Sneezing coughing, runny noses and of course, the body aches. That nasty flu virus is still spreading.
Thursday morning, Sara Housley got the dreaded phone call from her son's school nurse.
"Not feeling well, lethargic, he started having a little bit of breathing trouble," said Housley.
"I do know a lot of people have had the flu shot and they're still getting the flu," said Christine Powell, M.D., Trinity Mother Frances.
That's because, according to the Centers For Disease Control, this year's flu vaccine only protects against 40% of viruses.

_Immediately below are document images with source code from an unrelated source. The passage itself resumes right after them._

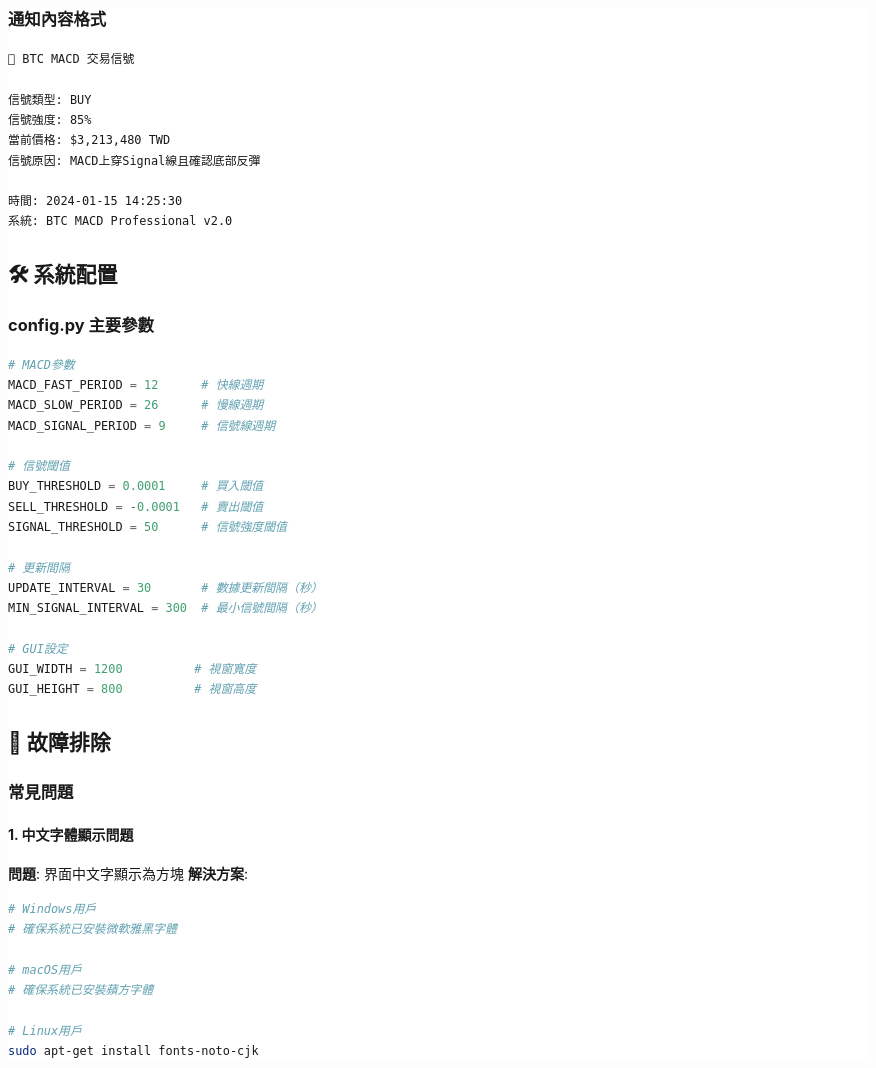 ### 通知內容格式
```
🚀 BTC MACD 交易信號

信號類型: BUY
信號強度: 85%
當前價格: $3,213,480 TWD
信號原因: MACD上穿Signal線且確認底部反彈

時間: 2024-01-15 14:25:30
系統: BTC MACD Professional v2.0
```

## 🛠️ 系統配置

### config.py 主要參數
```python
# MACD參數
MACD_FAST_PERIOD = 12      # 快線週期
MACD_SLOW_PERIOD = 26      # 慢線週期
MACD_SIGNAL_PERIOD = 9     # 信號線週期

# 信號閾值
BUY_THRESHOLD = 0.0001     # 買入閾值
SELL_THRESHOLD = -0.0001   # 賣出閾值
SIGNAL_THRESHOLD = 50      # 信號強度閾值

# 更新間隔
UPDATE_INTERVAL = 30       # 數據更新間隔（秒）
MIN_SIGNAL_INTERVAL = 300  # 最小信號間隔（秒）

# GUI設定
GUI_WIDTH = 1200          # 視窗寬度
GUI_HEIGHT = 800          # 視窗高度
```

## 🔧 故障排除

### 常見問題

#### 1. 中文字體顯示問題
**問題**: 界面中文字顯示為方塊
**解決方案**:
```bash
# Windows用戶
# 確保系統已安裝微軟雅黑字體

# macOS用戶
# 確保系統已安裝蘋方字體

# Linux用戶
sudo apt-get install fonts-noto-cjk
```
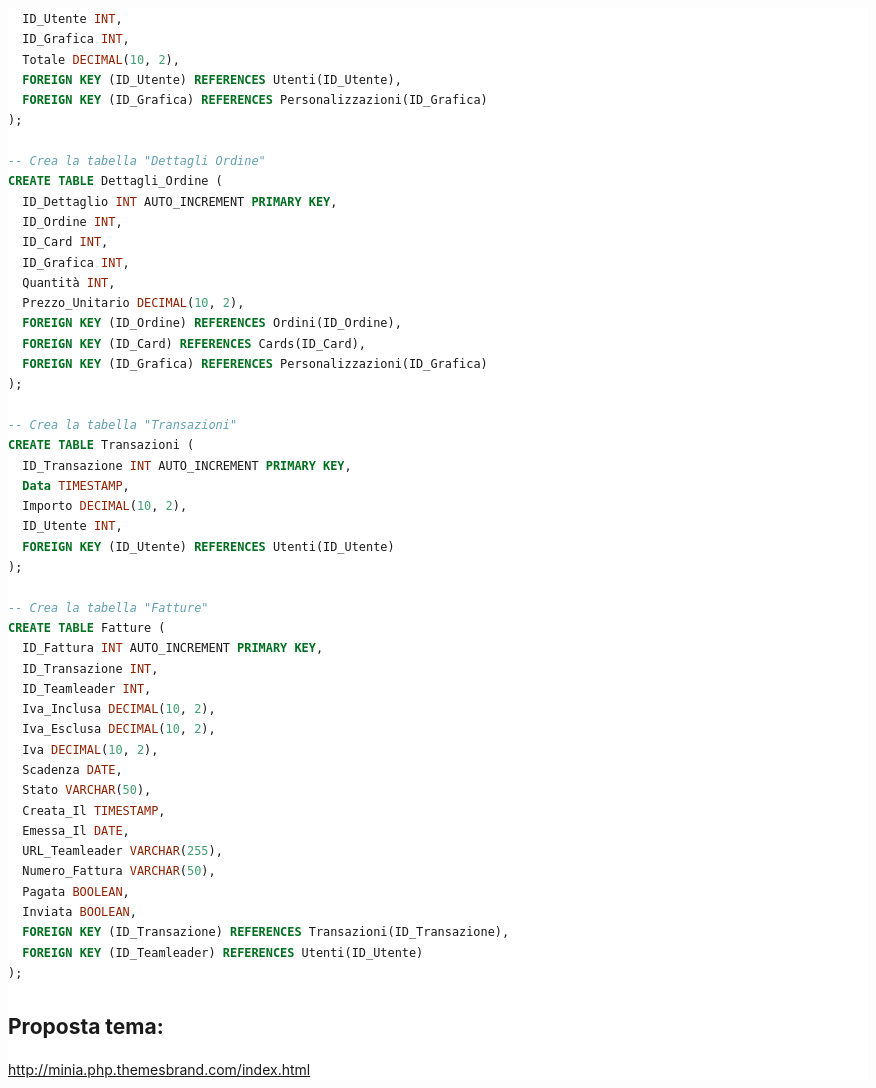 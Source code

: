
 ```sql
  ID_Utente INT,
  ID_Grafica INT,
  Totale DECIMAL(10, 2),
  FOREIGN KEY (ID_Utente) REFERENCES Utenti(ID_Utente),
  FOREIGN KEY (ID_Grafica) REFERENCES Personalizzazioni(ID_Grafica)
);

-- Crea la tabella "Dettagli Ordine"
CREATE TABLE Dettagli_Ordine (
  ID_Dettaglio INT AUTO_INCREMENT PRIMARY KEY,
  ID_Ordine INT,
  ID_Card INT,
  ID_Grafica INT,
  Quantità INT,
  Prezzo_Unitario DECIMAL(10, 2),
  FOREIGN KEY (ID_Ordine) REFERENCES Ordini(ID_Ordine),
  FOREIGN KEY (ID_Card) REFERENCES Cards(ID_Card),
  FOREIGN KEY (ID_Grafica) REFERENCES Personalizzazioni(ID_Grafica)
);

-- Crea la tabella "Transazioni"
CREATE TABLE Transazioni (
  ID_Transazione INT AUTO_INCREMENT PRIMARY KEY,
  Data TIMESTAMP,
  Importo DECIMAL(10, 2),
  ID_Utente INT,
  FOREIGN KEY (ID_Utente) REFERENCES Utenti(ID_Utente)
);

-- Crea la tabella "Fatture"
CREATE TABLE Fatture (
  ID_Fattura INT AUTO_INCREMENT PRIMARY KEY,
  ID_Transazione INT,
  ID_Teamleader INT,
  Iva_Inclusa DECIMAL(10, 2),
  Iva_Esclusa DECIMAL(10, 2),
  Iva DECIMAL(10, 2),
  Scadenza DATE,
  Stato VARCHAR(50),
  Creata_Il TIMESTAMP,
  Emessa_Il DATE,
  URL_Teamleader VARCHAR(255),
  Numero_Fattura VARCHAR(50),
  Pagata BOOLEAN,
  Inviata BOOLEAN,
  FOREIGN KEY (ID_Transazione) REFERENCES Transazioni(ID_Transazione),
  FOREIGN KEY (ID_Teamleader) REFERENCES Utenti(ID_Utente)
);
```

## Proposta tema:

http://minia.php.themesbrand.com/index.html

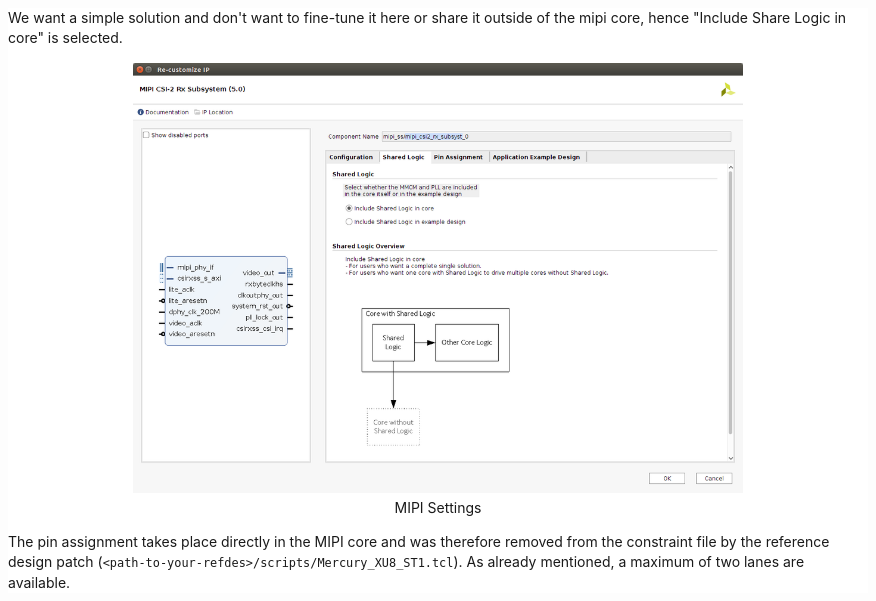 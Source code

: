 We want a simple solution and don't want to fine-tune it here or share it outside of the mipi core, hence "Include Share Logic in core" is selected.
<p align="center"><img src="img/vivado_mipi_csi2_rx_subsyst_2.png" width="71%"></br>MIPI Settings</p>

The pin assignment takes place directly in the MIPI core and was therefore removed from the constraint file by the reference design patch (`<path-to-your-refdes>/scripts/Mercury_XU8_ST1.tcl`). As already mentioned, a maximum of two lanes are available. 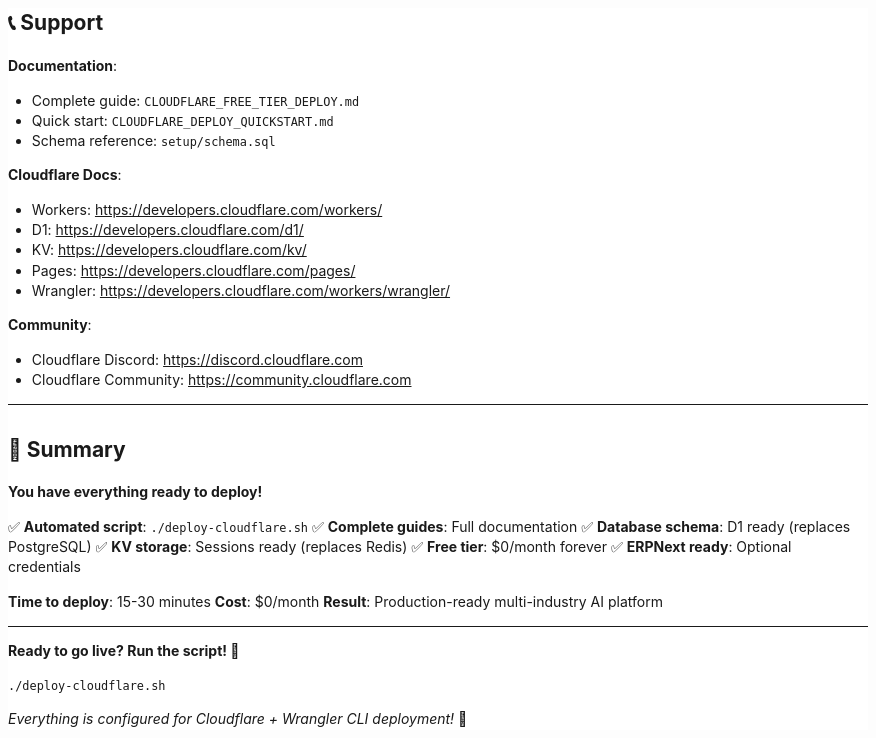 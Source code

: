 
## 📞 Support

**Documentation**:
- Complete guide: `CLOUDFLARE_FREE_TIER_DEPLOY.md`
- Quick start: `CLOUDFLARE_DEPLOY_QUICKSTART.md`
- Schema reference: `setup/schema.sql`

**Cloudflare Docs**:
- Workers: https://developers.cloudflare.com/workers/
- D1: https://developers.cloudflare.com/d1/
- KV: https://developers.cloudflare.com/kv/
- Pages: https://developers.cloudflare.com/pages/
- Wrangler: https://developers.cloudflare.com/workers/wrangler/

**Community**:
- Cloudflare Discord: https://discord.cloudflare.com
- Cloudflare Community: https://community.cloudflare.com

---

## 🎉 Summary

**You have everything ready to deploy!**

✅ **Automated script**: `./deploy-cloudflare.sh`
✅ **Complete guides**: Full documentation
✅ **Database schema**: D1 ready (replaces PostgreSQL)
✅ **KV storage**: Sessions ready (replaces Redis)
✅ **Free tier**: $0/month forever
✅ **ERPNext ready**: Optional credentials

**Time to deploy**: 15-30 minutes
**Cost**: $0/month
**Result**: Production-ready multi-industry AI platform

---

**Ready to go live? Run the script! 🚀**

```bash
./deploy-cloudflare.sh
```

*Everything is configured for Cloudflare + Wrangler CLI deployment!* 🎉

"Picking a vaccine is a little bit difficult cause we have to do it 9 months in advance," said Richard Viken, M.D. at U.T Health Center. "That's somewhat like predicting the weather nine months in advance."
Thursday federal health advisers recommended a new recipe for next year's vaccine that will hopefully provide better protection against three new strains.
"This year there seems to have crept in a strain from Australia, the A strain, that's about 30% resistant to whatever we put in to our vaccine," said Viken.
The flu season can last through April, so doctors advise you to wash and sanitize constantly, avoid sharing food or drinks, take any prescribed medicines, and, if you haven't already, get a flu shot. It's not too late and this year's vaccine can at least make flu symptoms less severe.
"They can get one now for 15 dollars," said Powell. "We had a lot of extra shots and now they have the new nasal flu. If more parents did that I think we'd have a decrease in the flu."
Flu vaccine manufacturers are trying to produce more than 100 million new doses by the Fall.